After subvocalizing for a few moments, the street Samurai addresses Princess. "I'm sorry sweetpea, but I have to go. Got a job on." Cheerfully but with a bit of a pout she signs back, "Good luck, dear. Bring me back something pretty!"

"Nothing can be as pretty as you honeysuckle, but I’ll try." He blows her a kiss and steps over the ex-futon that is now a pile of charred wadding and a few smashed wooden slats and leaves the converted warehouse, getting his bag of gear on the way out.

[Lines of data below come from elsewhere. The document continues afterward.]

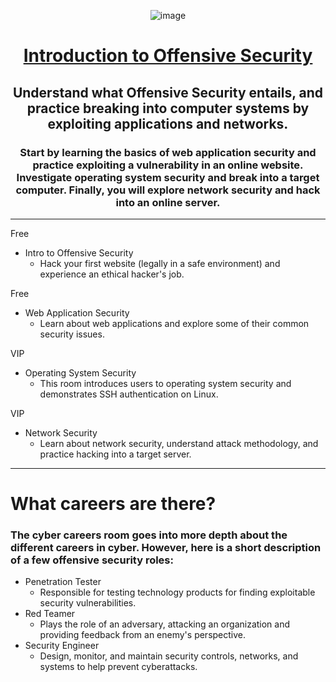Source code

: <div align="center">

![image](https://user-images.githubusercontent.com/51442719/165335606-2bc57f7f-fbf7-4eef-876f-6ec5a81bb39a.png)

# [Introduction to Offensive Security](https://tryhackme.com/module/introduction-to-offensive-security)
## Understand what Offensive Security entails, and practice breaking into computer systems by exploiting applications and networks.
### Start by learning the basics of web application security and practice exploiting a vulnerability in an online website. Investigate operating system security and break into a target computer. Finally, you will explore network security and hack into an online server.

</div>
  
---


Free
- Intro to Offensive Security
  - Hack your first website (legally in a safe environment) and experience an ethical hacker's job.

Free
- Web Application Security
  - Learn about web applications and explore some of their common security issues.

VIP
- Operating System Security
  - This room introduces users to operating system security and demonstrates SSH authentication on Linux.

VIP
- Network Security
  - Learn about network security, understand attack methodology, and practice hacking into a target server.

---

# What careers are there?
### The cyber careers room goes into more depth about the different careers in cyber. However, here is a short description of a few offensive security roles:
- Penetration Tester 
  - Responsible for testing technology products for finding exploitable security vulnerabilities.
- Red Teamer 
  - Plays the role of an adversary, attacking an organization and providing feedback from an enemy's perspective.
- Security Engineer 
  - Design, monitor, and maintain security controls, networks, and systems to help prevent cyberattacks.
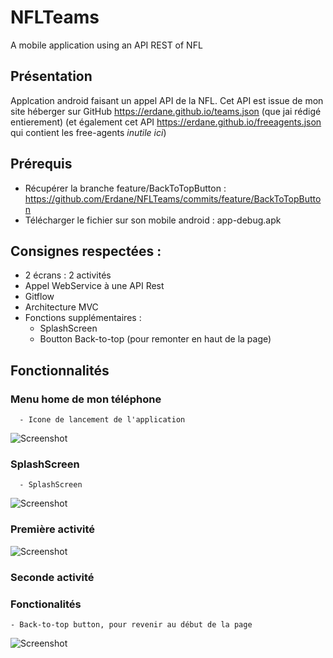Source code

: # NFLTeams
A mobile application using an API REST of NFL

## Présentation
Applcation android faisant un appel API de la NFL.
Cet API est issue de mon site héberger sur GitHub https://erdane.github.io/teams.json (que jai rédigé entierement) (et également cet API https://erdane.github.io/freeagents.json qui contient les free-agents _inutile ici_)

## Prérequis
  - Récupérer la branche feature/BackToTopButton : https://github.com/Erdane/NFLTeams/commits/feature/BackToTopButton
  - Télécharger le fichier sur son mobile android : app-debug.apk 


## Consignes respectées :
  - 2 écrans : 2 activités
  - Appel WebService à une API Rest
  - Gitflow 
  - Architecture MVC
  - Fonctions supplémentaires :
    - SplashScreen
    - Boutton Back-to-top (pour remonter en haut de la page)
    
## Fonctionnalités 

### Menu home de mon téléphone
      - Icone de lancement de l'application
![Screenshot](home.jpg)

### SplashScreen
      - SplashScreen
![Screenshot](Splash.jpg)

### Première activité
![Screenshot](first.jpg)

### Seconde activité

### Fonctionalités
    - Back-to-top button, pour revenir au début de la page
![Screenshot](backtotop.jpg)




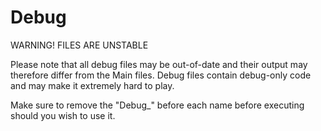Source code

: # Debug

WARNING! FILES ARE UNSTABLE

Please note that all debug files may be out-of-date and their output may therefore differ from the Main files.
Debug files contain debug-only code and may make it extremely hard to play.

Make sure to remove the "Debug_" before each name before executing should you wish to use it.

He looks through the hole in the wall outside and thinks that the bulletproofing on the apartment needs replacing; the new load of APDS is too good for it... He closes the old antique oak door behind him and leaves the building.


SpiderQueen let a smile flit across her ancient face. She had hired the best to take out the ex-Mafia Don Guido Valdez, general manager of an Aztechnology sub-branch. Black Viper and Death Claw were her best runners; she had contacted and met them separately, as was her wont. She knew they would work well as a team; they had before.

Black Viper breaks into the Aztecnology Seattle pyramid.

Death Claw impersonates a cleaner, stowing his equipment in a mop bucket and infiltrates the pyramid.

The samurai manages to bypass, by advanced tactics, skill, good equipment, luck and brazen fast-talk, all of the security between him and his target without any problems.

The security alarms ring and whoop throughout the pyramid, and flash strident red warning lights.

The target’s chief bodyguard, a feathered serpent, lands and is taken out instantly by a concerted attack of spells, elemental harassment and hyper-accurate pistol fire. The mage makes a pair of feather cloaks out of its remains, with an advanced spell he’d written for the purpose.

Death Claw steps off the plane to Seattle from South America and goes to meet his fixer to claim the bounty.

Dark Viper picks up the still-dripping head of the target, ignoring the 14 doleful young scantily-clad girls on the Emperor-sized bed in the side room of the office, and puts it in a leak-proof bag and leaves the pyramid, going to meet SpiderQueen to pick up the bounty.

SpiderQueen raises her long curled eyelashes that sit barely shy of her sunken wrinkled beady ancient deep black knowing wise all-seeing bloodshot eighty-eight year old beautiful cybereyes. She pushes the twin certified ‘candybars’ towards the pair. Both palm one each and look to the other nodding in recognition of a job well done.